April 9, 2010

Comfrey darling, comfrey...

Comfrey was brought yesterday by a postmen complaining about his aching knee. Package was pretty big to make comfrey's black roots comfortable while travelling, in this really cozy moss bed. I swapped Hydrangea paniculata Limelight baby to get this lazy looking beasty kid. Why to want it so much? Utopia, darling, idea fix – however you call it.

Comfrey finds his home in my garden because of its great natural fertilizing values. First it is free fertiliser, second it will make my garden more self-sufficient. With the time I am more and more bored with going shopping, so more and more often I do things to follow my utopia idea of being self-sufficient. Let’s say that on a better days, I believe it's possible to certain extend.

While gardening in real organic way, not industry promoted way, I am on my quest to improve soil quality without tiling. Why? Because lazy gardening is better – don’t you think? I prefer to spend more time to read in my garden, than only work, work, work... Don't get me wrong. I do like to work in the garden and it will never be possible to do nothing, but I want to reach balance with the help of Nature and make my garden self-sufficient in nutrients, that are removed while harvesting.
There are scientific proofs, that without tiling and weeding it is possible to get even better crops than while tiling and weeding. Sounds revolutionary? I know.

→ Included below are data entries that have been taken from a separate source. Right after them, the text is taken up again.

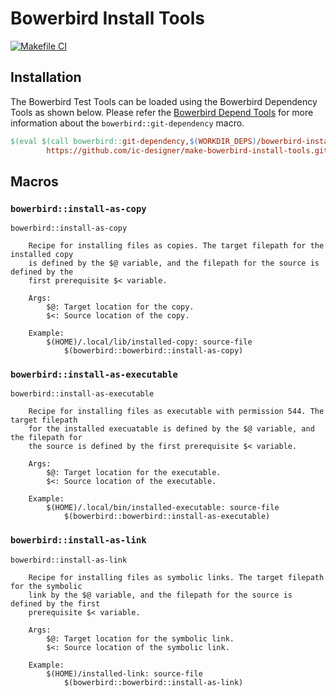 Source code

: # Bowerbird Install Tools

[![Makefile CI](https://github.com/ic-designer/make-bowerbird-install-tools/actions/workflows/makefile.yml/badge.svg)](https://github.com/ic-designer/make-bowerbird-install-tools/actions/workflows/makefile.yml)

## Installation

The Bowerbird Test Tools can be loaded using the Bowerbird Dependency Tools as shown
below. Please refer the [Bowerbird Depend Tools](https://github.com/ic-designer/make-bowerbird-deps.git)
for more information about the `bowerbird::git-dependency` macro.

```makefile
$(eval $(call bowerbird::git-dependency,$(WORKDIR_DEPS)/bowerbird-install-tools,\
		https://github.com/ic-designer/make-bowerbird-install-tools.git,main,bowerbird.mk))
```

## Macros

### `bowerbird::install-as-copy`

```
bowerbird::install-as-copy

	Recipe for installing files as copies. The target filepath for the installed copy
	is defined by the $@ variable, and the filepath for the source is defined by the
	first prerequisite $< variable.

    Args:
        $@: Target location for the copy.
        $<: Source location of the copy.

    Example:
	    $(HOME)/.local/lib/installed-copy: source-file
            $(bowerbird::bowerbird::install-as-copy)
```

### `bowerbird::install-as-executable`

```
bowerbird::install-as-executable

	Recipe for installing files as executable with permission 544. The target filepath
	for the installed execuatable is defined by the $@ variable, and the filepath for
	the source is defined by the first prerequisite $< variable.

    Args:
        $@: Target location for the executable.
        $<: Source location of the executable.

    Example:
        $(HOME)/.local/bin/installed-executable: source-file
      	    $(bowerbird::bowerbird::install-as-executable)
```

### `bowerbird::install-as-link`

```
bowerbird::install-as-link

	Recipe for installing files as symbolic links. The target filepath for the symbolic
	link by the $@ variable, and the filepath for the source is defined by the first
	prerequisite $< variable.

    Args:
        $@: Target location for the symbolic link.
        $<: Source location of the symbolic link.

    Example:
        $(HOME)/installed-link: source-file
            $(bowerbird::bowerbird::install-as-link)
```
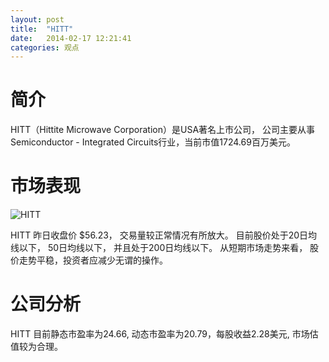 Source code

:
 ```yaml
---
layout: post
title:  "HITT"
date:   2014-02-17 12:21:41
categories: 观点
---
```


# 简介
HITT（Hittite Microwave Corporation）是USA著名上市公司，
公司主要从事Semiconductor - Integrated Circuits行业，当前市值1724.69百万美元。

# 市场表现

![HITT](http://finviz.com/chart.ashx?t=HITT&ty=c&ta=1&p=d&s=l)

HITT 昨日收盘价 $56.23，
交易量较正常情况有所放大。
目前股价处于20日均线以下，
50日均线以下，
并且处于200日均线以下。
从短期市场走势来看，
股价走势平稳，投资者应减少无谓的操作。

# 公司分析
HITT 目前静态市盈率为24.66, 动态市盈率为20.79，每股收益2.28美元,
市场估值较为合理。

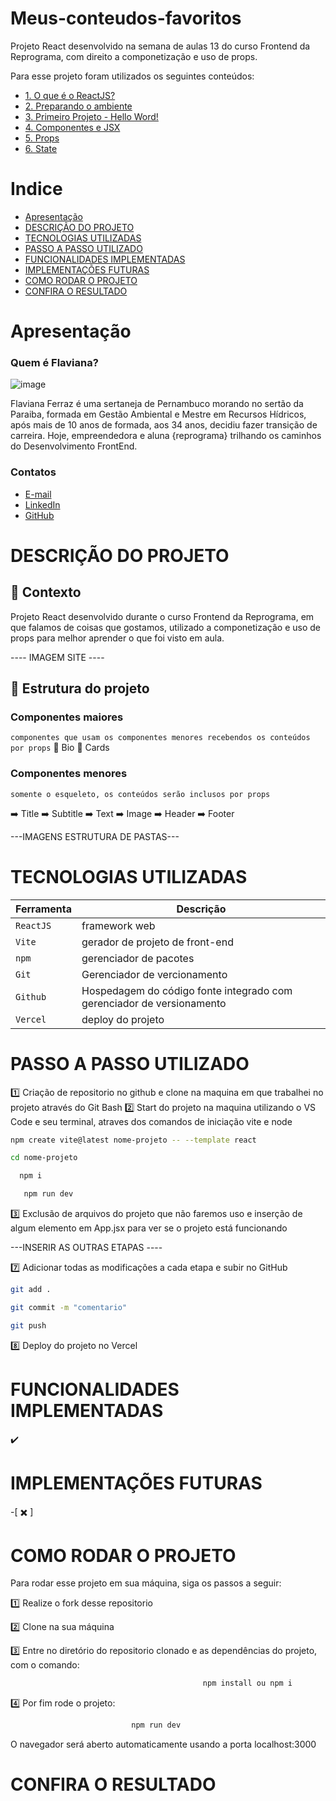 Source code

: # Meus-conteudos-favoritos

Projeto React desenvolvido na semana de aulas 13 do curso Frontend da Reprograma, com direito a componetização e uso de props.

Para esse projeto foram utilizados os seguintes conteúdos:

  - [1. O que é o ReactJS?](#1-o-que-é-o-reactjs)
  - [2. Preparando o ambiente](#2-preparando-o-ambiente)
  - [3. Primeiro Projeto - Hello Word!](#3-primeiro-projeto---hello-word)
  - [4. Componentes e JSX](#4-components-e-jsx)
  - [5. Props](#5-props)
  - [6. State](#6-state)

# Indice

- [Apresentação](#Apresentação)
- [DESCRIÇÃO DO PROJETO](#Descrição-Do-Projeto)
- [TECNOLOGIAS UTILIZADAS](#Tecnologias-Utilizadas)
- [PASSO A PASSO UTILIZADO](#Passo-A-Passo-Utilizado)
- [FUNCIONALIDADES IMPLEMENTADAS](#Funcionalidades-Implementadas)
- [IMPLEMENTAÇÕES FUTURAS](#Implementações-Futuras)
- [COMO RODAR O PROJETO](#Como-Rodar-O-Projeto)
- [CONFIRA O RESULTADO ](#Confira-O-Resultado)


# Apresentação

### Quem é Flaviana?

![image](https://github.com/FlavianaFXT/ProjetoFinal-reprograma/assets/113718720/1e13d5e7-b1b4-4701-a689-ec293ec77ea1)

Flaviana Ferraz é uma sertaneja de Pernambuco morando no sertão da Paraiba, formada em Gestão Ambiental e Mestre em Recursos Hídricos, após mais de 10 anos de formada, aos 34 anos, decidiu fazer transição de carreira. Hoje, empreendedora e aluna {reprograma} trilhando os caminhos do Desenvolvimento FrontEnd.

### Contatos

- [E-mail](flaviferraz@yahoo.com.br)
- [LinkedIn](https://www.linkedin.com/in/flaviana-ferraz-frontend)
- [GitHub](https://github.com/flavianafxt)


# DESCRIÇÃO DO PROJETO

## 🧠 Contexto

Projeto React desenvolvido durante o curso Frontend da Reprograma, em que falamos de coisas que gostamos, utilizado a componetização e uso de props para melhor aprender o que foi visto em aula.

---- IMAGEM SITE ----

## 🧠 Estrutura do projeto

### Componentes maiores
``componentes que usam os componentes menores recebendos os conteúdos por props``
  📄 Bio
  📄 Cards

### Componentes menores
``somente o esqueleto, os conteúdos serão inclusos por props``

  ➡️ Title
  ➡️ Subtitle
  ➡️ Text
  ➡️ Image
  ➡️ Header
  ➡️ Footer

---IMAGENS ESTRUTURA DE PASTAS---

# TECNOLOGIAS UTILIZADAS

| Ferramenta | Descrição |
| --- | --- |
| `ReactJS` | framework web|
| `Vite` | gerador de projeto de front-end|
| `npm` | gerenciador de pacotes|
| `Git` | Gerenciador de vercionamento|
| `Github` | Hospedagem do código fonte integrado com gerenciador de versionamento|
| `Vercel` | deploy do projeto|

# PASSO A PASSO UTILIZADO

1️⃣ Criação de repositorio no github e clone na maquina em que trabalhei no projeto através do Git Bash
2️⃣ Start do projeto na maquina utilizando o VS Code e seu terminal, atraves dos comandos de iniciação vite e node
 
  ```bash
  npm create vite@latest nome-projeto -- --template react
  ```
   ```bash
  cd nome-projeto
   ```
  ```bash
    npm i
  ```
  ```bash
     npm run dev
  ```
  
3️⃣ Exclusão de arquivos do projeto que não faremos uso e inserção de algum elemento em App.jsx para ver se o projeto está funcionando

---INSERIR AS OUTRAS ETAPAS ----

7️⃣ Adicionar todas as modificações a cada etapa e subir no GitHub
 ```bash
 git add .
 ```
 ```bash
 git commit -m "comentario"
```
 ```bash
 git push
```

8️⃣ Deploy do projeto no Vercel

# FUNCIONALIDADES IMPLEMENTADAS

✔️

#  IMPLEMENTAÇÕES FUTURAS

-[ ✖️ ]

# COMO RODAR O PROJETO

Para rodar esse projeto em sua máquina, siga os passos a seguir:

1️⃣ Realize o fork desse repositorio

2️⃣ Clone na sua máquina

3️⃣ Entre no diretório do repositorio clonado e as dependências do projeto, com o comando:
```bash
                                           npm install ou npm i
```

4️⃣ Por fim rode o projeto:
```bash
                           npm run dev
```

O navegador será aberto automaticamente usando a porta localhost:3000 
  
# CONFIRA O RESULTADO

Lazy gardening doesn’t mean doing completely nothing – it means changing way of thinking, changing way of gardening and focusing on doing only necessary things.

Comfrey is one of my steps to ‘lazy gardening’ – what are yours? Or maybe you fully reject this idea and prefer too much work in the garden? How is it with you?

Recommended further reading Rosemary Gladstar's Herbal Recipes for Vibrant Health: 175 Teas, Tonics, Oils, Salves, Tinctures, and Other Natural Remedies for the Entire Family

16 comments:

Anna Bee said...

Ewa -

I'm with you on lazyness - lots of permaculture sheet mulch used on my allotment - no digging, and less weeds!

Anna

GardenJoy4Me said...

Ewa girl ! what big roots Comfrey has !! LOL
I agree with making your garden as easy going as possible .. thus getting the grass out is my plan .. and plants that don't have to be babied is a big point : )
Enjoyed your post girl ! .. how was that postman's knee ? LOL

Darla said...

This is interesting about the Comfrey...need to think on the lazy gardening thing...

Patrick said...

You're very optimistic to hope for a garden without weeding! Indeed, the direction you are heading it a good one, and I wish you the best of luck.

It's certainly true, the best gardens are the ones that are free and you don't need to put a lot of work into!

Also, I'm sorry about the plane crash. This must be quite a shock for everyone in Poland.

Ewa said...

Patrick, thank you for your comforting words - this plane crash is really shocking - I couldn't believe it first. It is still so unreal...

Viooltje said...

I was really shocked to hear about such a sad day for the people of Poland, especially on the Katyn forest anniversary. Really shocking :-(((. Still it is both sad and heartwarming to see your nation so united in the face of such tragedy. So God bless you all in this time of sadness...

Lawn Grubs Queensland said...

Reading in the Garden (Lap of Nature) is truly refreshing. Lazy gardening if practiced in an organized way leads to better results than full time gardening.

Ewa said...

Joy, this root is really huge - it show the beastie side of comfrey - it is almost not possible to eradicate it - so it has to be planted in the final place.
Postman's knee? hmmm... no idea...

Ewa said...

Violet - thanks so much for your words - big, big loss... there is something like collective mind showing its face in such moments...

Anna Bee said...

Ewa -
So sorry for the country's loss. I think the whole world feels this tragedy.

Anna

Bangchik said...

I love to lazy around and watch winged beans doing nitrogen fixation in the soil, earthworms creating tunnels to improve the aeration and drainage and leave their poo as organic fertilizer, and bees coming around sucking nectar and pollinating.

~bangchik
Putrajaya Malaysia

jodi (bloomingwriter) said...

I'm all about making the garden easier to work with too, Ewa. Comfrey has some inclination to spread in some gardens, but it hasn't been a problem here.

Ewa, let me join with others in offering my heartfelt sympathy to you and and all in your country on the terrible loss of President Lech Kaczynski, his wife, and so many of Poland's leaders. It's beyond terrible.

Gail said...

Ewa, What horrible and sad news for you all...My heart goes out to the families of those lost and to your nation. Gail

easygardener said...

I have it at the edge of the vegetable garden and the bees love it.

Christine B. said...

Lazy garden, veggie style: sign me up. My vegetable garden is so small, I don't do much digging anyway;)

Christine in Alaska

LeLo said...

Hello! Very interesting information you share. We have comfrey in the garden but never knew of its additional values. Very interesting!